Drat! I need to get over this, she thought. I have to do something, anything.
She had been invited to the local assemblies and had even danced with the new doctor in the village of Tumbling Green. He was nice, but there was one problem: he took one look at her younger sister Felicity and all bets were off. It was love at first sight for the man with her sister.
Felicity, on the other hand, silly goose that she was, didn’t recognize it for what it was. She thought the man funny and interesting, but no other emotion came to mind for her. Lilly felt bad for the doctor. He walked away from the dance he shared with Felicity, in love, and not realizing the silly little girl felt nothing for him. She had actually laughed at the poor man. Lilly shook her head and walked away.
Lilly decided she’d had enough of this melancholy. She grabbed her book, got up, and walked toward the house.

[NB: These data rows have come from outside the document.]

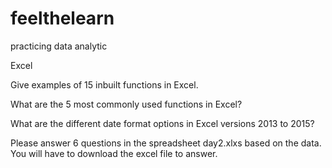 # feelthelearn
practicing data analytic

Excel

Give examples of 15 inbuilt functions in Excel.

What are the 5 most commonly used functions in Excel?

What are the different date format options in Excel versions 2013 to 2015?

Please answer 6 questions in the spreadsheet day2.xlxs based on the data. You will have to download the excel file to answer.
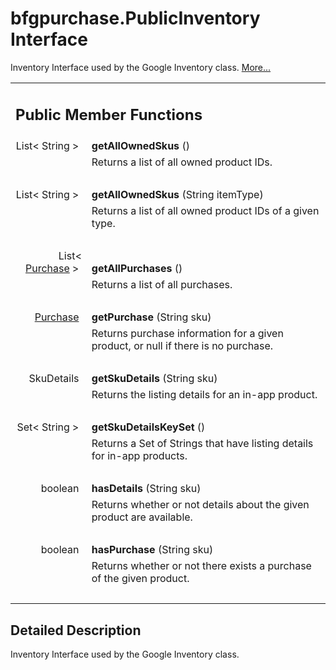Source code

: 
# bfgpurchase.PublicInventory Interface 

<div class="contents">Inventory Interface used by the Google Inventory class.    <a href="interfacecom_1_1bigfishgames_1_1bfglib_1_1bfgpurchase_1_1_public_inventory.html#details">More...</a><table class="memberdecls"><tr class="heading"><td colspan="2"><h2 class="groupheader"><a id="pub-methods" name="pub-methods"></a> Public Member Functions</h2></td></tr><tr class="memitem:afb1ff762b60d160cd8ea7cbfa63d66c4"><td class="memItemLeft" align="right" valign="top"><a id="afb1ff762b60d160cd8ea7cbfa63d66c4" name="afb1ff762b60d160cd8ea7cbfa63d66c4"></a> List&lt; String &gt;&#160;</td><td class="memItemRight" valign="bottom"><b>getAllOwnedSkus</b> ()</td></tr><tr class="memdesc:afb1ff762b60d160cd8ea7cbfa63d66c4"><td class="mdescLeft">&#160;</td><td class="mdescRight">Returns a list of all owned product IDs. <br /></td></tr><tr class="separator:afb1ff762b60d160cd8ea7cbfa63d66c4"><td class="memSeparator" colspan="2">&#160;</td></tr><tr class="memitem:a4ca8453af3d983e951ee55a835f9ed1d"><td class="memItemLeft" align="right" valign="top"><a id="a4ca8453af3d983e951ee55a835f9ed1d" name="a4ca8453af3d983e951ee55a835f9ed1d"></a> List&lt; String &gt;&#160;</td><td class="memItemRight" valign="bottom"><b>getAllOwnedSkus</b> (String itemType)</td></tr><tr class="memdesc:a4ca8453af3d983e951ee55a835f9ed1d"><td class="mdescLeft">&#160;</td><td class="mdescRight">Returns a list of all owned product IDs of a given type. <br /></td></tr><tr class="separator:a4ca8453af3d983e951ee55a835f9ed1d"><td class="memSeparator" colspan="2">&#160;</td></tr><tr class="memitem:a95a812ffac257ae2be7d132f355436da"><td class="memItemLeft" align="right" valign="top"><a id="a95a812ffac257ae2be7d132f355436da" name="a95a812ffac257ae2be7d132f355436da"></a> List&lt; <a class="el" href="classcom_1_1bigfishgames_1_1bfglib_1_1bfgpurchase_1_1_purchase.html">Purchase</a> &gt;&#160;</td><td class="memItemRight" valign="bottom"><b>getAllPurchases</b> ()</td></tr><tr class="memdesc:a95a812ffac257ae2be7d132f355436da"><td class="mdescLeft">&#160;</td><td class="mdescRight">Returns a list of all purchases. <br /></td></tr><tr class="separator:a95a812ffac257ae2be7d132f355436da"><td class="memSeparator" colspan="2">&#160;</td></tr><tr class="memitem:a570af7de038b55c75732c757e6d00669"><td class="memItemLeft" align="right" valign="top"><a id="a570af7de038b55c75732c757e6d00669" name="a570af7de038b55c75732c757e6d00669"></a><a class="el" href="classcom_1_1bigfishgames_1_1bfglib_1_1bfgpurchase_1_1_purchase.html">Purchase</a>&#160;</td><td class="memItemRight" valign="bottom"><b>getPurchase</b> (String sku)</td></tr><tr class="memdesc:a570af7de038b55c75732c757e6d00669"><td class="mdescLeft">&#160;</td><td class="mdescRight">Returns purchase information for a given product, or null if there is no purchase. <br /></td></tr><tr class="separator:a570af7de038b55c75732c757e6d00669"><td class="memSeparator" colspan="2">&#160;</td></tr><tr class="memitem:a8f9ccb1a8265bd221a84fc2ff48ac085"><td class="memItemLeft" align="right" valign="top"><a id="a8f9ccb1a8265bd221a84fc2ff48ac085" name="a8f9ccb1a8265bd221a84fc2ff48ac085"></a> SkuDetails&#160;</td><td class="memItemRight" valign="bottom"><b>getSkuDetails</b> (String sku)</td></tr><tr class="memdesc:a8f9ccb1a8265bd221a84fc2ff48ac085"><td class="mdescLeft">&#160;</td><td class="mdescRight">Returns the listing details for an in-app product. <br /></td></tr><tr class="separator:a8f9ccb1a8265bd221a84fc2ff48ac085"><td class="memSeparator" colspan="2">&#160;</td></tr><tr class="memitem:a02a0b90acc7310c7402538a4ef0c348e"><td class="memItemLeft" align="right" valign="top"><a id="a02a0b90acc7310c7402538a4ef0c348e" name="a02a0b90acc7310c7402538a4ef0c348e"></a> Set&lt; String &gt;&#160;</td><td class="memItemRight" valign="bottom"><b>getSkuDetailsKeySet</b> ()</td></tr><tr class="memdesc:a02a0b90acc7310c7402538a4ef0c348e"><td class="mdescLeft">&#160;</td><td class="mdescRight">Returns a Set of Strings that have listing details for in-app products. <br /></td></tr><tr class="separator:a02a0b90acc7310c7402538a4ef0c348e"><td class="memSeparator" colspan="2">&#160;</td></tr><tr class="memitem:a12fa909de6fd6a0dc512620cafefba57"><td class="memItemLeft" align="right" valign="top"><a id="a12fa909de6fd6a0dc512620cafefba57" name="a12fa909de6fd6a0dc512620cafefba57"></a> boolean&#160;</td><td class="memItemRight" valign="bottom"><b>hasDetails</b> (String sku)</td></tr><tr class="memdesc:a12fa909de6fd6a0dc512620cafefba57"><td class="mdescLeft">&#160;</td><td class="mdescRight">Returns whether or not details about the given product are available. <br /></td></tr><tr class="separator:a12fa909de6fd6a0dc512620cafefba57"><td class="memSeparator" colspan="2">&#160;</td></tr><tr class="memitem:a316aea252e03113a36bad76a5bb078b6"><td class="memItemLeft" align="right" valign="top"><a id="a316aea252e03113a36bad76a5bb078b6" name="a316aea252e03113a36bad76a5bb078b6"></a> boolean&#160;</td><td class="memItemRight" valign="bottom"><b>hasPurchase</b> (String sku)</td></tr><tr class="memdesc:a316aea252e03113a36bad76a5bb078b6"><td class="mdescLeft">&#160;</td><td class="mdescRight">Returns whether or not there exists a purchase of the given product. <br /></td></tr><tr class="separator:a316aea252e03113a36bad76a5bb078b6"><td class="memSeparator" colspan="2">&#160;</td></tr></table><a name="details" id="details"></a><h2 class="groupheader">Detailed Description</h2><div class="textblock">Inventory Interface used by the Google Inventory class. </div></div>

When she was almost there, one side door flew open, and out ran Beatrice, screaming like a banshee at the top of her lungs, Felicity hot on her heels. Lilly swung back around and walked toward a field. On second thought, she wasn’t in the mood to put up with her sisters.
As she walked, she found herself headed toward Sir Archibald and Lady Muriel’s house. She stopped. She didn’t want to go there, either. They had a newborn baby, and Sir Archibald loved to show him off, bragging every chance he got, and in the most insufferable way. Sad thing was, the baby didn’t look a bit like Sir Archibald—he looked like her cousin, Leopold Winston. No one had said anything to that effect, but she saw the child and immediately thought Sir Archibald had been cuckolded. He was happy, he had a son, and Lady Muriel just smiled as he carried on.
She turned toward Edwina’s tree and walked that way. As she walked, she realized that she was to have another Season soon, and this time, Felicity and Beatrice would be going along. Papa was determined to see more of his daughters married.
She walked toward the tree, spread her skirts, and sat down. Then, with a sigh, she picked up the book and started to read. As the pages turned, the afternoon slipped by, with her lost in the pages. She finally looked up when she heard horse hooves pounding the ground near to where she sat. She gasped. It was he, the man, the one she had been thinking of. Her mouth went dry and she stared. He was incredibly handsome, she would give him that. The feeling of loathing she had become accustomed to associating with him wasn’t there, and she wondered at its absence. He didn’t see her, so she looked her fill, secure in the knowledge that it could hurt nothing. He looked rather dashing, she thought, atop a horse.
She stared at his muscled thighs, his wide shoulders, his square jaw, the deep shadows created by the hair on his cheeks. He hadn’t shaved that morning, she noted. His dark hair was windswept, his eyes an entrancing emerald green. She sighed. He was incredibly handsome. His skin was dark, tanned from being outside. Suddenly, as she gazed at this man on a horse, in her papa’s field, she found she wanted him.